XOM and CVX are the clearest beneficiaries of rising oil prices. Short interest in both names stays very low — 1.4% and 1.1% of free float respectively. That signals limited bearish positioning. Call-heavy flows in energy are the likely dominant trade today.
OXY draws more attention. Its SI % FF sits at 2.8%, higher than majors. Availability of stock to borrow remains extremely wide at 8,704% of short interest. Shorts face no squeeze pressure — but options players may see asymmetric upside if crude spikes further.
DAL sits in the crossfire. Rising fuel costs hit airline margins directly. SI % FF of 3.5% is the highest of this group. Protection-buying via puts is the rational play. Availability at 970% of SI means there is still easy access to borrow for new shorts.
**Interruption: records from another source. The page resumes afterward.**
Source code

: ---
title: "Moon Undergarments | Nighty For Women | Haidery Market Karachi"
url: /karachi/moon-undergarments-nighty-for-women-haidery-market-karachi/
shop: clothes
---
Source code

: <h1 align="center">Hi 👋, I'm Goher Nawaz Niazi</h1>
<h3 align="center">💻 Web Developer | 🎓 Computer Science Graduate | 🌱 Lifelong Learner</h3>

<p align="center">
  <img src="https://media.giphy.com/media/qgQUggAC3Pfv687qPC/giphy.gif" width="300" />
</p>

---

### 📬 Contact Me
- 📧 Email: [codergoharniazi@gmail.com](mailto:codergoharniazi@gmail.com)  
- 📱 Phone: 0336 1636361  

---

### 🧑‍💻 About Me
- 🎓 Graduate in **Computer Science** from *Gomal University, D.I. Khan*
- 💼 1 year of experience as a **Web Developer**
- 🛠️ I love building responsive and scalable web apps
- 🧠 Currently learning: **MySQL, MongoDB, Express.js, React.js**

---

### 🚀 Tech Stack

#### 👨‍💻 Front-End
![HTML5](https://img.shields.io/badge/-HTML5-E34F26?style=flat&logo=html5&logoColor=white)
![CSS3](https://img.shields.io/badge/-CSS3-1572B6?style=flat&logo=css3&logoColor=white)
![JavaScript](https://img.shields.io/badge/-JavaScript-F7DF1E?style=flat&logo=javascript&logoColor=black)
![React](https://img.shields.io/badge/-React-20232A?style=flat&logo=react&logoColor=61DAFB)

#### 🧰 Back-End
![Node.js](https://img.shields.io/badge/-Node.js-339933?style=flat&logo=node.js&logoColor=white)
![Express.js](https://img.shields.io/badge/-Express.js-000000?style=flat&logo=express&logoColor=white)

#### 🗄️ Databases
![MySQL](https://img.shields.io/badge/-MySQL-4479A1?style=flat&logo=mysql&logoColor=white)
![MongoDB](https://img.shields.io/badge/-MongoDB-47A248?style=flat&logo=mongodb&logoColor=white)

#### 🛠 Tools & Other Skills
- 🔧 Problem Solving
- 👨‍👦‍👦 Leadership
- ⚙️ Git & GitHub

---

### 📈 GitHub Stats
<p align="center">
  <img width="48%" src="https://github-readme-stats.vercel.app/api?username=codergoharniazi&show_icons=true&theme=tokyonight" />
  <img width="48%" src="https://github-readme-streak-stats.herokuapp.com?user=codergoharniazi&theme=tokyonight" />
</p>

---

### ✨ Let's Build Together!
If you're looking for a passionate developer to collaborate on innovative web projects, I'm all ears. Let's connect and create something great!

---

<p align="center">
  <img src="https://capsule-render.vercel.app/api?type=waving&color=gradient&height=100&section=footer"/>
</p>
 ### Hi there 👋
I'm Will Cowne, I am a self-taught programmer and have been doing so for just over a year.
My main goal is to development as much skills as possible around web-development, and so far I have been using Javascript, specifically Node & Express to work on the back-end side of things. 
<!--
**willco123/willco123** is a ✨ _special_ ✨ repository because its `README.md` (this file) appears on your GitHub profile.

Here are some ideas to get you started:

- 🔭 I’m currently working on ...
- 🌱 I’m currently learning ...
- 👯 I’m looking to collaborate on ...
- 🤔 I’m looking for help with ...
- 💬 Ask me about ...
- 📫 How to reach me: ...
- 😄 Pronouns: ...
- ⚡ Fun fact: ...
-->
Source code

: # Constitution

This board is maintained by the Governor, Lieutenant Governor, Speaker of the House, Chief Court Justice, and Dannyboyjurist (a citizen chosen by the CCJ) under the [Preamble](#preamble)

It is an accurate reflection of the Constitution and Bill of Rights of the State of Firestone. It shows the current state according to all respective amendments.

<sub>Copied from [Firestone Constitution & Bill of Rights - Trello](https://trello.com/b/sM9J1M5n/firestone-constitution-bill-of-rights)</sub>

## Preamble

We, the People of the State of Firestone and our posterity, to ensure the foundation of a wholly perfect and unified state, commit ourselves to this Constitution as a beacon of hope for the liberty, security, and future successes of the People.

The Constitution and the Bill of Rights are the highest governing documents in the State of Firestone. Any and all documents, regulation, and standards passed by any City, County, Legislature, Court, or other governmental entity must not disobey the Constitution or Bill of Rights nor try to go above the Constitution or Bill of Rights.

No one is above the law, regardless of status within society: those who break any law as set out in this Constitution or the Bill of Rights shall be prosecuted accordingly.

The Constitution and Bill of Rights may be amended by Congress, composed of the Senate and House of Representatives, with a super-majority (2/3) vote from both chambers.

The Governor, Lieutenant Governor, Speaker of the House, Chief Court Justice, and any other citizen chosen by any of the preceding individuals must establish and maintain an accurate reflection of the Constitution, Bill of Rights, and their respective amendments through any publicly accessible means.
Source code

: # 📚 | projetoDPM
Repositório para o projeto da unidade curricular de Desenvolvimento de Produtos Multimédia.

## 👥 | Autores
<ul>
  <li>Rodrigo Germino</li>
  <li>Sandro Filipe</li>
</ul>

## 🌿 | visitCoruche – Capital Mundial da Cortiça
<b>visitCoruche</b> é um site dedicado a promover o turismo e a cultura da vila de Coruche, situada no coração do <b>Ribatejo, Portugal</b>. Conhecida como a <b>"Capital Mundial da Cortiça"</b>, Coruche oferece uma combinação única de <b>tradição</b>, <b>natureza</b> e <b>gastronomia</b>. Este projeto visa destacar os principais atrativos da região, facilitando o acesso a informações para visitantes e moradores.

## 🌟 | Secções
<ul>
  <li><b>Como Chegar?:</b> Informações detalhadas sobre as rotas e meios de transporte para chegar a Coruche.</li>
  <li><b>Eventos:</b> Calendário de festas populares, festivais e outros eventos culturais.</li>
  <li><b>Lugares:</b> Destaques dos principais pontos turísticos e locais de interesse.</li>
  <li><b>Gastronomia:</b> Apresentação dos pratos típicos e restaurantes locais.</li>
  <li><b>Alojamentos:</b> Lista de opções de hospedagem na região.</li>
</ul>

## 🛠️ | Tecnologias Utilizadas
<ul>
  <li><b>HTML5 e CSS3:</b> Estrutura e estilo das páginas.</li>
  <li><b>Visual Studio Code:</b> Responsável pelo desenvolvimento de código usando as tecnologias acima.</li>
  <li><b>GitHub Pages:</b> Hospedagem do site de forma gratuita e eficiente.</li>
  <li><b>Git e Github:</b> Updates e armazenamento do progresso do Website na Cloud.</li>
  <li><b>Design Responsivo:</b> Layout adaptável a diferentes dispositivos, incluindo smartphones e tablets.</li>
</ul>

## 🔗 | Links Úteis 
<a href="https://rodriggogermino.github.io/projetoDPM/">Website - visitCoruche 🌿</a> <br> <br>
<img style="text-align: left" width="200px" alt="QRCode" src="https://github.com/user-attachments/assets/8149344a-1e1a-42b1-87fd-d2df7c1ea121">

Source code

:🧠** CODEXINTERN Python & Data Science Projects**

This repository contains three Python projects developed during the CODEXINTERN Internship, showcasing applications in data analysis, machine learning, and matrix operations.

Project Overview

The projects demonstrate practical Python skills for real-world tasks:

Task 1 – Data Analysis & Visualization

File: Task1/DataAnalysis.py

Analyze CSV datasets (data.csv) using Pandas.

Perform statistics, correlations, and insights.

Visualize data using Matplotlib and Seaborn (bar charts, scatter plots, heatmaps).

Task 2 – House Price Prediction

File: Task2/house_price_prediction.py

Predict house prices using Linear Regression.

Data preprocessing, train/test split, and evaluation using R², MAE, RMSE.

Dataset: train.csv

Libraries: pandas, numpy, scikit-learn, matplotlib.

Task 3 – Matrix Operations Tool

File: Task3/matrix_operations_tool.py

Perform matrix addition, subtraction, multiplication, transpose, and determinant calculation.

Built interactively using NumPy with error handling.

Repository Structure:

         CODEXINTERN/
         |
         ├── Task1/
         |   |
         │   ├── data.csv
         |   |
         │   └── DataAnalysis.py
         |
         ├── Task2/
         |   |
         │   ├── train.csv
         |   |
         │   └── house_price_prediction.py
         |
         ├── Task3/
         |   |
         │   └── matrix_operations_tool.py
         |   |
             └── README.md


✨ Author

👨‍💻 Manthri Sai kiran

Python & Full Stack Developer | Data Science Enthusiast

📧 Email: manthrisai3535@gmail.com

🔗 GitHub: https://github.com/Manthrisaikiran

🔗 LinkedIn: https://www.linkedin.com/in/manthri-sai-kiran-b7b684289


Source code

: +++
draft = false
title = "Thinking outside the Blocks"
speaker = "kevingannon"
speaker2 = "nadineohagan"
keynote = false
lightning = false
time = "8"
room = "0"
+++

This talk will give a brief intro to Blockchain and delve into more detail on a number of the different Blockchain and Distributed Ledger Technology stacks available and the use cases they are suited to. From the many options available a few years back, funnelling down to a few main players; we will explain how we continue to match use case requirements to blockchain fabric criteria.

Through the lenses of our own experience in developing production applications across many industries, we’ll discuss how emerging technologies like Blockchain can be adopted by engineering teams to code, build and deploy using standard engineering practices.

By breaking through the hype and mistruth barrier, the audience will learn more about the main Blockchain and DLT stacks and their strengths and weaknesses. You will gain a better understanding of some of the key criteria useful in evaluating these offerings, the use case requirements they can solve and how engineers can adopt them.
In tech, NVDA draws fresh attention after an analyst called it cheaper than and on valuation. SI % FF is just 1.3% — a heavily long-biased tape. Call activity likely dominates near-term options flow.
Earnings season also opens today. BAC, PEP, and DAL all report. Event-driven options volume typically spikes around earnings. Implied volatility premiums into these prints will be the key variable to watch.
ORTEX Market Intelligence content is generated by AI from a snapshot of ORTEX's proprietary data. Content is informational only and does not constitute investment advice.